The University of Birmingham and Birmingham City Council are collaborating on a 1.3-million U.S. dollar plan to revive the city's almost-forgotten Birmingham Shakespeare Memorial Library.

The library is owned by Birmingham City Council with a collection, including rare Shakespeare folios, built up over 150 years. It includes sets of Shakespeare's works in 93 languages from Abkhazian to Zulu, with many works shut away in vaults not open to the public.

The library has been described as the first, oldest and largest Shakespeare collection in any public library in the world, and one of Britain's most important cultural assets.

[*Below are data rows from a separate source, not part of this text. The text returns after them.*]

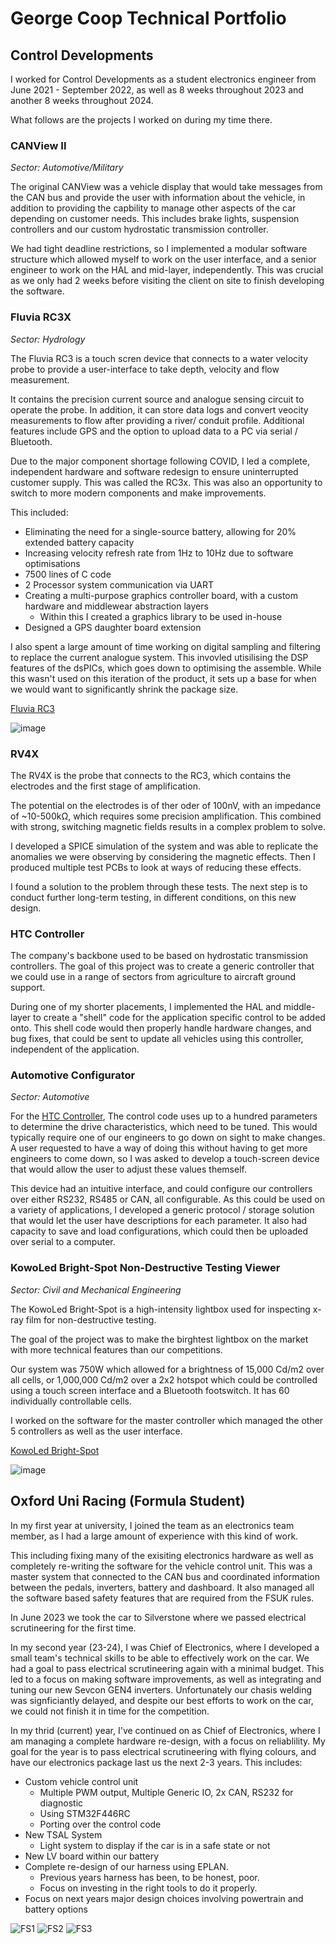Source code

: # George Coop Technical Portfolio

## Control Developments
I worked for Control Developments as a student electronics engineer from June 2021 - September 2022, as well as 8 weeks throughout 2023 and another 8 weeks throughout 2024.

What follows are the projects I worked on during my time there.


### CANView II
*Sector: Automotive/Military*

The original CANView was a vehicle display that would take messages from the CAN bus and provide the user with information about the vehicle, in addition to providing the capbility to manage other aspects of the car depending on customer needs. This includes brake lights, suspension controllers and our custom hydrostatic transmission controller.

We had tight deadline restrictions, so I implemented a modular software structure which allowed myself to work on the user interface, and a senior engineer to work on the HAL and mid-layer, independently.
This was crucial as we only had 2 weeks before visiting the client on site to finish developing the software.

### Fluvia RC3X
*Sector: Hydrology*

The Fluvia RC3 is a touch scren device that connects to a water velocity probe to provide a user-interface to take depth, velocity and flow measurement.

It contains the precision current source and analogue sensing circuit to operate the probe. In addition, it can store data logs and convert veocity measurements to flow after providing a river/ conduit profile. Additional features include GPS and the option to upload data to a PC via serial / Bluetooth.

Due to the major component shortage following COVID, I led a complete, independent hardware and software redesign to ensure uninterrupted customer supply. This was called the RC3x. This was also an opportunity to switch to more modern components and make improvements.

This included:
- Eliminating the need for a single-source battery, allowing for 20% extended battery capacity
- Increasing velocity refresh rate from 1Hz to 10Hz due to software optimisations
- 7500 lines of C code
- 2 Processor system communication via UART
- Creating a multi-purpose graphics controller board, with a custom hardware and middlewear abstraction layers
  - Within this I created a graphics library to be used in-house
- Designed a GPS daughter board extension

I also spent a large amount of time working on digital sampling and filtering to replace the current analogue system. This invovled utisilising the DSP features of the dsPICs, which goes down to optimising the assemble. 
While this wasn't used on this iteration of the product, it sets up a base for when we would want to significantly shrink the package size.

[Fluvia RC3](https://www.aqua-data.com/fluvia-rc3)

![image](https://github.com/user-attachments/assets/a42054f0-069d-4e58-807e-9972dc5985a0)

### RV4X

The RV4X is the probe that connects to the RC3, which contains the electrodes and the first stage of amplification. 

The potential on the electrodes is of ther oder of 100nV, with an impedance of ~10-500kΩ, which requires some precision amplification. 
This combined with strong, switching magnetic fields results in a complex problem to solve.

I developed a SPICE simulation of the system and was able to replicate the anomalies we were observing by considering the magnetic effects.
Then I produced multiple test PCBs to look at ways of reducing these effects.

I found a solution to the problem through these tests. The next step is to conduct further long-term testing, in different conditions, on this new design.

### HTC Controller

The company's backbone used to be based on hydrostatic transmission controllers. The goal of this project was to create a generic controller that we could use in a range of sectors from agriculture to aircraft ground support.

During one of my shorter placements, I implemented the HAL and middle-layer to create a "shell" code for the application specific control to be added onto.
This shell code would then properly handle hardware changes, and bug fixes, that could be sent to update all vehicles using this controller, independent of the application. 

### Automotive Configurator
*Sector: Automotive*

For the [HTC Controller](#htc-controller), The control code uses up to a hundred parameters to determine the drive characteristics, which need to be tuned. 
This would typically require one of our engineers to go down on sight to make changes.
A user requested to have a way of doing this without having to get more engineers to come down, so I was asked to develop a touch-screen device that would allow the user to adjust these values themself.

This device had an intuitive interface, and could configure our controllers over either RS232, RS485 or CAN, all configurable.
As this could be used on a variety of applications, I developed a generic protocol / storage solution that would let the user have descriptions for each parameter.
It also had capacity to save and load configurations, which could then be uploaded over serial to a computer. 

### KowoLed Bright-Spot Non-Destructive Testing Viewer
*Sector: Civil and Mechanical Engineering*

The KowoLed Bright-Spot is a high-intensity lightbox used for inspecting x-ray film for non-destructive testing.

The goal of the project was to make the birghtest lightbox on the market with more technical features than our competitions.

Our system was 750W which allowed for a brightness of 15,000 Cd/m2 over all cells, or 1,000,000 Cd/m2 over a 2x2 hotspot which could be controlled using a touch screen interface and a Bluetooth footswitch. It has 60 individually controllable cells.

I worked on the software for the master controller which managed the other 5 controllers as well as the user interface. 

[KowoLed Bright-Spot](http://www.ie-ndt.co.uk/brightspot.html)

![image](https://github.com/user-attachments/assets/2a233b8f-054c-4d2e-82c5-915f073e739f)


## Oxford Uni Racing (Formula Student)
In my first year at university, I joined the team as an electronics team member, as I had a large amount of experience with this kind of work.

This including fixing many of the exisiting electronics hardware as well as completely re-writing the software for the vehicle control unit. 
This was a master system that connected to the CAN bus and coordinated information between the pedals, inverters, battery and dashboard. It also managed all the software based safety features that are required from the FSUK rules.

In June 2023 we took the car to Silverstone where we passed electrical scrutineering for the first time.

In my second year (23-24), I was Chief of Electronics, where I developed a small team's technical skills to be able to effectively work on the car. 
We had a goal to pass electrical scrutineering again with a minimal budget. This led to a focus on making software improvements, as well as integrating and tuning our new Sevcon GEN4 inverters. 
Unfortunately our chasis welding was signficiantly delayed, and despite our best efforts to work on the car, we could not finish it in time for the competition.

In my thrid (current) year, I've continued on as Chief of Electronics, where I am managing a complete hardware re-design, with a focus on reliablility.
My goal for the year is to pass electrical scrutineering with flying colours, and have our electronics package last us the next 2-3 years. 
This includes:
- Custom vehicle control unit
  - Multiple PWM output, Multiple Generic IO, 2x CAN, RS232 for diagnostic
  - Using STM32F446RC
  - Porting over the control code
- New TSAL System
  - Light system to display if the car is in a safe state or not
- New LV board within our battery
- Complete re-design of our harness using EPLAN.
  - Previous years harness has been, to be honest, poor.
  - Focus on investing in the right tools to do it properly.
- Focus on next years major design choices involving powertrain and battery options

![FS1](https://github.com/user-attachments/assets/3a37b0f9-7a89-464b-a3f5-c12747dc4045) ![FS2](https://github.com/user-attachments/assets/ad1223be-dbba-4b7d-860a-395628357d87) 
![FS3](https://github.com/user-attachments/assets/5a729187-9930-40f5-b807-faed4a753ba3)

The project aims to re-connect Birmingham's communities with the city's Shakespearean heritage and re-establish the West Midlands as the world's 'go-to Shakespeare center'.

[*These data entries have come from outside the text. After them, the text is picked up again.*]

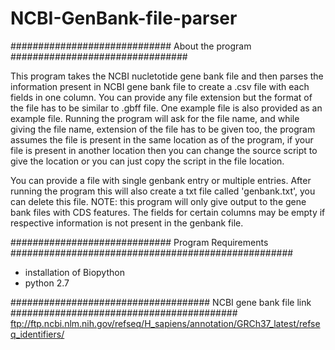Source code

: # NCBI-GenBank-file-parser

############################# About the program ################################

This program takes the NCBI nucletotide gene bank file and then parses the information present in NCBI gene bank file to create a .csv file with each fields in one column. You can provide any file extension but the format of the file has to be similar to .gbff file. One example file is also provided as an example file. Running the program will ask for the file name, and while giving the file name, extension of the file has to be given too, the program assumes the file is present in the same location as of the program, if your file is present in another location then you can change the source script to give the location or you can just copy the script in the file location.

You can provide a file with single genbank entry or multiple entries. After running the program this will also create a txt file called 'genbank.txt', you can delete this file.
NOTE: this program will only give output to the gene bank files with CDS features. The fields for certain columns may be empty if respective information is not present in the genbank file.


############################# Program Requirements ###################################################
- installation of Biopython
- python 2.7

#################################### NCBI gene bank file link #########################################
ftp://ftp.ncbi.nlm.nih.gov/refseq/H_sapiens/annotation/GRCh37_latest/refseq_identifiers/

The country's National Lottery is helping to fund the university and Birmingham's city hall's "Everything to Everybody" project. The plan is to unite the Shakespeare archive with the George Dawson Collection, a wealth of documents relating to the nonconformist preacher, lecturer and activist, who founded the library which helped make 19th-century Birmingham the world's most progressive modern city.

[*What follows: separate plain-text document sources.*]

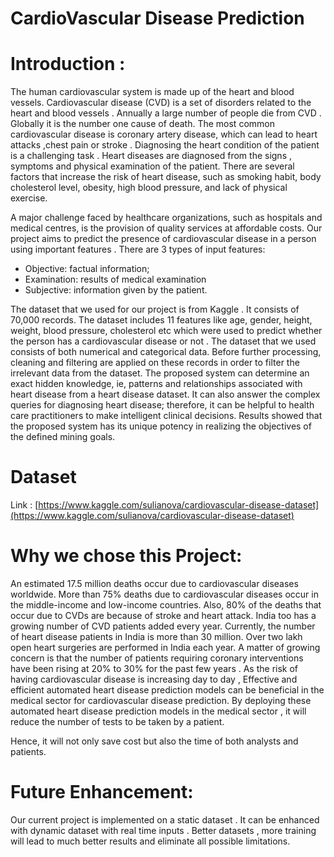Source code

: # CardioVascular Disease Prediction 

# Introduction :
 
The human cardiovascular system is made up of the heart and blood vessels. Cardiovascular disease (CVD) is a set of disorders related to  the heart and blood vessels . Annually a large number of people die from CVD . Globally it is the number one cause of death. The most common cardiovascular disease is coronary artery disease, which can lead to heart attacks ,chest pain or stroke . Diagnosing  the heart condition of the patient is a challenging task . Heart diseases are diagnosed from the signs , symptoms and physical examination of the patient. There are several factors that increase the risk of heart disease, such as smoking habit, body cholesterol level, obesity, high blood pressure, and lack of physical exercise.

A major challenge faced by healthcare organizations, such as hospitals and medical centres, is the provision of quality services at affordable costs. Our project aims to predict the presence of cardiovascular disease in a person using important features .
There are 3 types of input features:
* Objective: factual information;
* Examination: results of medical examination
* Subjective: information given by the patient.
 
The dataset that we used for our project is from Kaggle . It consists of  70,000 records. The dataset includes 11  features like age, gender, height, weight, blood pressure, cholesterol etc  which were used to predict whether the person has a cardiovascular disease or not . The dataset that we used consists of both numerical and categorical data. Before further processing, cleaning and filtering are applied on these records in order to filter the irrelevant data from the dataset.  The proposed system can determine an exact hidden knowledge, ie, patterns and relationships associated with heart disease from a heart disease dataset. It can also answer the complex queries for diagnosing heart disease; therefore, it can be helpful to health care practitioners to make intelligent clinical decisions. Results showed that the proposed system has its unique potency in realizing the objectives of the defined mining goals.

# Dataset

Link : [https://www.kaggle.com/sulianova/cardiovascular-disease-dataset](https://www.kaggle.com/sulianova/cardiovascular-disease-dataset)


# Why we chose this Project:
An estimated  17.5 million deaths  occur  due  to cardiovascular diseases  worldwide. More than 75% deaths due to cardiovascular diseases occur in the middle-income and low-income countries. Also, 80% of the deaths that occur due to CVDs are because of stroke and heart attack. India too has a growing number of CVD patients added every year. Currently, the number of heart disease patients in India is more than 30 million.  Over two  lakh  open  heart  surgeries are  performed in  India  each  year.  A matter  of  growing  concern  is  that  the  number  of  patients  requiring  coronary interventions have been rising at 20% to 30% for the past few years . As the risk of having cardiovascular disease is increasing day to day ,  Effective and efficient automated heart disease prediction models can be beneficial in the medical sector for cardiovascular disease prediction. By deploying these automated heart disease prediction models in the medical sector , it will  reduce the number of tests to be taken by a patient.

Hence, it will not only save cost but also the time of both analysts and patients.





# Future Enhancement:
Our current project is implemented on a static dataset . It can be enhanced with dynamic dataset with real time inputs . Better datasets , more training will lead to much better results and eliminate all possible limitations.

A comprehensive program of working with the Birmingham Commonwealth Association, Culture Central, the Royal Shakespeare Company, the Shakespeare Birthplace Trust and other organisations and communities across the city will culminate in a major exhibition and festival celebrating Birmingham's cultural ambition and innovation in 2022 when Birmingham hosts the Commonwealth Games.

University of Birmingham Vice-Chancellor Professor Sir David Eastwood said: "We are delighted to lead this landmark project since opening up the Birmingham Shakespeare Memorial Library will make a real contribution to world culture at the same time as restoring an important but forgotten historical association between Birmingham and the Bard."

Project leader Professor Ewan Fernie, from the university's Shakespeare Institute in Stratford-upon-Avon, said: "The vast majority of the Birmingham Shakespeare Memorial Library's publicly-owned treasures are unknown, their potential to excite new audiences untapped."

Birmingham City Council's culture spokeswoman Councillor Jayne Francis said: "We're developing an extensive program of community-led activities which will help people of all ages and backgrounds rediscover Birmingham's Shakespeare Library and reinvent it for the future."

"The project will transform the relationship between Shakespeare and the wider region in which he was born, confirming the West Midlands as a world-class Shakespeare center, with Birmingham's rich heritage and cultural diversity right at its heart," Jayne Francis.